* [Your task]:
What lines below mention the word "that"? Copy each one.

----- Records for processing -----

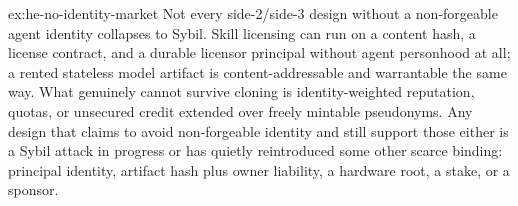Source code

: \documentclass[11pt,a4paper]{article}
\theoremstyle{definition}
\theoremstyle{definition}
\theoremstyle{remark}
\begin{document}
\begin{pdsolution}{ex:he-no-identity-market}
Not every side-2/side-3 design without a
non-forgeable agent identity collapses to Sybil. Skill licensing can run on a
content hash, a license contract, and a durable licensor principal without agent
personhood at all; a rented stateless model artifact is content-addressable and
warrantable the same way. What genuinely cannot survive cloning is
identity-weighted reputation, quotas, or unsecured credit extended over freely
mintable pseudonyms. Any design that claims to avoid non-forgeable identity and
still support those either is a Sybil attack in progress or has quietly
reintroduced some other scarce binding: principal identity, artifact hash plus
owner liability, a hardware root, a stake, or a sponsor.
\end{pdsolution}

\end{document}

-----
----- Records for processing -----

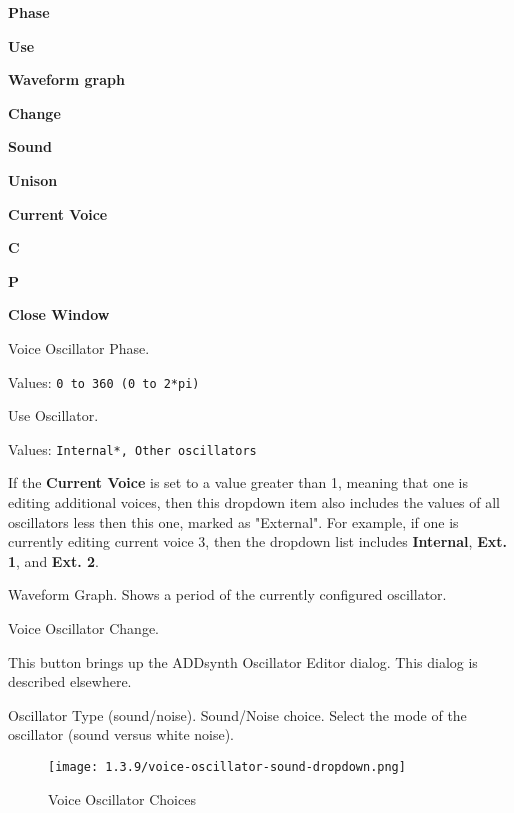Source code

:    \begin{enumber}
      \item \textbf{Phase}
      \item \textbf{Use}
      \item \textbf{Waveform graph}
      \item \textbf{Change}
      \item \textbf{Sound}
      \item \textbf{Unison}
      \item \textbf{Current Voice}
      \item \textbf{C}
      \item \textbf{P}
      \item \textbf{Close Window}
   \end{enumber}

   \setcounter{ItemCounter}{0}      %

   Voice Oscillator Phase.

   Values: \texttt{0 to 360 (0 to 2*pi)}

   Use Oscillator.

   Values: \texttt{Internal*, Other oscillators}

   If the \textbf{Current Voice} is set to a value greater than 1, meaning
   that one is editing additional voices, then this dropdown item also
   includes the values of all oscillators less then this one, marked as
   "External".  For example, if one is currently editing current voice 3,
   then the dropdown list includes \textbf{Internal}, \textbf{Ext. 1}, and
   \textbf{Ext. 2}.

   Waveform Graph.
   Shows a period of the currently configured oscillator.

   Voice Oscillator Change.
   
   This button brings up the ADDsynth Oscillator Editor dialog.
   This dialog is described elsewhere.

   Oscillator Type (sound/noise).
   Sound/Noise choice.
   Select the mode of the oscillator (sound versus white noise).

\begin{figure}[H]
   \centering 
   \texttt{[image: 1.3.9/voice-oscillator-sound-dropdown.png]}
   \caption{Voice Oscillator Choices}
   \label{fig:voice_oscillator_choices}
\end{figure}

-----

* [Task response]:
mintable pseudonyms. Any design that claims to avoid non-forgeable identity and
   that one is editing additional voices, then this dropdown item also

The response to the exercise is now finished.